##### EXCERPTED RECORDS #####

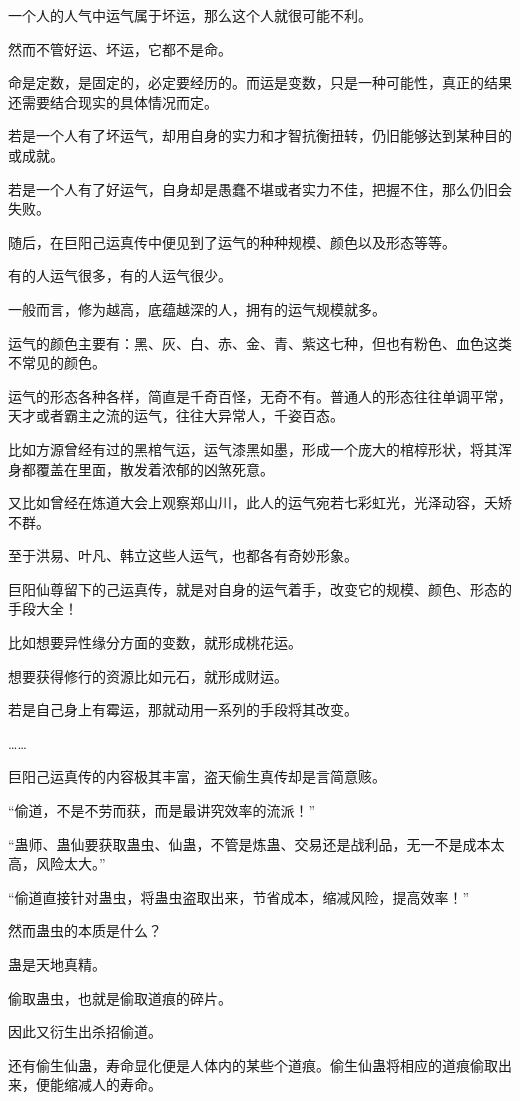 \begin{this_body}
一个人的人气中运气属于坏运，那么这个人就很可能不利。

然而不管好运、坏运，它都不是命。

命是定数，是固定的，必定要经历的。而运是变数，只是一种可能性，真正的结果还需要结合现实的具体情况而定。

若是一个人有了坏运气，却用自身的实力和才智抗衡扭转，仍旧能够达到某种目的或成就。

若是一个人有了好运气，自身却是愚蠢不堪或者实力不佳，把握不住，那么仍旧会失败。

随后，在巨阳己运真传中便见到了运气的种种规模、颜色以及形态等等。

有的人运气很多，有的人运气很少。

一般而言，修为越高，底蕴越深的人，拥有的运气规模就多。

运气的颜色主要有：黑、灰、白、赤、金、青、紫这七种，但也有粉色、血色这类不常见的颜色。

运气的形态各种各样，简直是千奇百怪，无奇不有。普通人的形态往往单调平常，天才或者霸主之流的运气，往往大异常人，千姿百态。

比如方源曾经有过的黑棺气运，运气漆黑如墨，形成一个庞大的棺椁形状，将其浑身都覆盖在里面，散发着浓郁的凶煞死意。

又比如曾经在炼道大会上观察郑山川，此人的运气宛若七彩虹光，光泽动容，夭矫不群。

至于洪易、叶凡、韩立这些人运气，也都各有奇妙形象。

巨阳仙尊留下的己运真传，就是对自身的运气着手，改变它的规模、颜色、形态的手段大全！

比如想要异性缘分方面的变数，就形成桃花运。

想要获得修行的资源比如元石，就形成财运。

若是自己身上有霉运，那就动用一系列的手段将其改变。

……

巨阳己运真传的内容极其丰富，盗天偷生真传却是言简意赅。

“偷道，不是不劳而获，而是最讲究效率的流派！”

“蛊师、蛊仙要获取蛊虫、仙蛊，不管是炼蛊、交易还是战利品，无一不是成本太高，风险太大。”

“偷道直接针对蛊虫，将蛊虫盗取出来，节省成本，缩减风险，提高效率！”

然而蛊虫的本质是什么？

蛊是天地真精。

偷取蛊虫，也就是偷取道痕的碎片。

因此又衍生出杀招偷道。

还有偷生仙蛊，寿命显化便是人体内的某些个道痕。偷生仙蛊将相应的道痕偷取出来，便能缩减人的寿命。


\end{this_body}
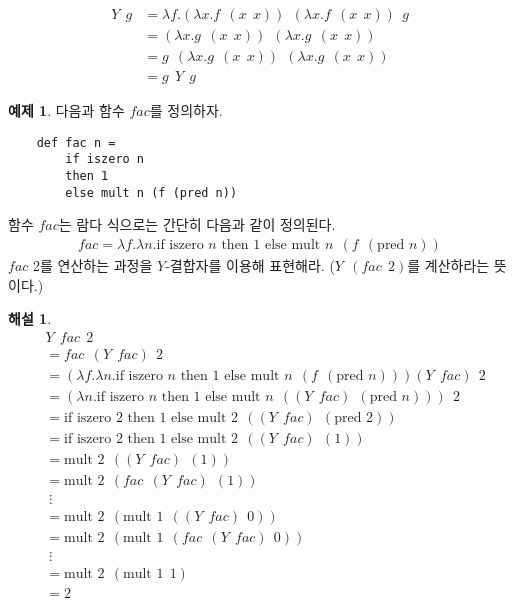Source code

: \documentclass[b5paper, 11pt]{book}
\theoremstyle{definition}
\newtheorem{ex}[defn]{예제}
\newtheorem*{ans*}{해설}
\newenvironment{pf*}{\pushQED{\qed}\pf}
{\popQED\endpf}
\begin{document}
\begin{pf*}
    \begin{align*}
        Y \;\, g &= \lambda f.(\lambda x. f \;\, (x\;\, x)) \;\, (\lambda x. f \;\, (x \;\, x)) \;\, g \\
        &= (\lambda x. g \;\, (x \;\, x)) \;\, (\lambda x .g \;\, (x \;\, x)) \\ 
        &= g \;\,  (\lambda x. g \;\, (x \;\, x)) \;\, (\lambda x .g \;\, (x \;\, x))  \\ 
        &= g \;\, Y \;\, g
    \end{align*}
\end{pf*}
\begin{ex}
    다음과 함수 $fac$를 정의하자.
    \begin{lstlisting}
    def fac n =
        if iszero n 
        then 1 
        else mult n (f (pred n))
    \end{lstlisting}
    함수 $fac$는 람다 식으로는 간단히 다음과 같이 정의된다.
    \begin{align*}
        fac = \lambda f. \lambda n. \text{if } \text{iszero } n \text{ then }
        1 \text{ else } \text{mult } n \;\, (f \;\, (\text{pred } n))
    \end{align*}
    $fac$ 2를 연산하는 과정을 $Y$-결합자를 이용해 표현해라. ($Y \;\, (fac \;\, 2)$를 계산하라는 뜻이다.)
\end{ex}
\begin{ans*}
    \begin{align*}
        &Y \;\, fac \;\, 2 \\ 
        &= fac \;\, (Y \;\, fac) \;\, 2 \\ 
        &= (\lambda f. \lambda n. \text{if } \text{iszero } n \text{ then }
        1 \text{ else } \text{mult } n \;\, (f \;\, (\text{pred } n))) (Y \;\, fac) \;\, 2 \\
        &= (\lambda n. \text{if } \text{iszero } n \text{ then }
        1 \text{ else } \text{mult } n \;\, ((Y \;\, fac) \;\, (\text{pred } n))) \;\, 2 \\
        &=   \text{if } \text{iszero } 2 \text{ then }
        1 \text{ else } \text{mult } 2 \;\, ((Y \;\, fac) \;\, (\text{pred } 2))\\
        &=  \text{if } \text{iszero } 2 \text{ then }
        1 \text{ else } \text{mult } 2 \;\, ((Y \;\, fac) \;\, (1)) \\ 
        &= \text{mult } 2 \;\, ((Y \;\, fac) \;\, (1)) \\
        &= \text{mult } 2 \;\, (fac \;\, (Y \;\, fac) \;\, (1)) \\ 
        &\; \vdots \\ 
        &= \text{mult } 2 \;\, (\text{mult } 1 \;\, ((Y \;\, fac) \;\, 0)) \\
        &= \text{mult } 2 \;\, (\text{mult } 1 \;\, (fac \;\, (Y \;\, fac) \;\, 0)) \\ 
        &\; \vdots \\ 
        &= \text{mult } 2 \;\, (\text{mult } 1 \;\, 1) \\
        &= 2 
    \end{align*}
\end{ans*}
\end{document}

#####

▶ **WHAT YOU ARE ASKED TO DO**
Each line above that carries the string "iszero" has to be returned.

▶ **OUTPUT FOR THIS TASK**
        if iszero n 
        fac = \lambda f. \lambda n. \text{if } \text{iszero } n \text{ then }
        &= (\lambda f. \lambda n. \text{if } \text{iszero } n \text{ then }
        &= (\lambda n. \text{if } \text{iszero } n \text{ then }
        &=   \text{if } \text{iszero } 2 \text{ then }
        &=  \text{if } \text{iszero } 2 \text{ then }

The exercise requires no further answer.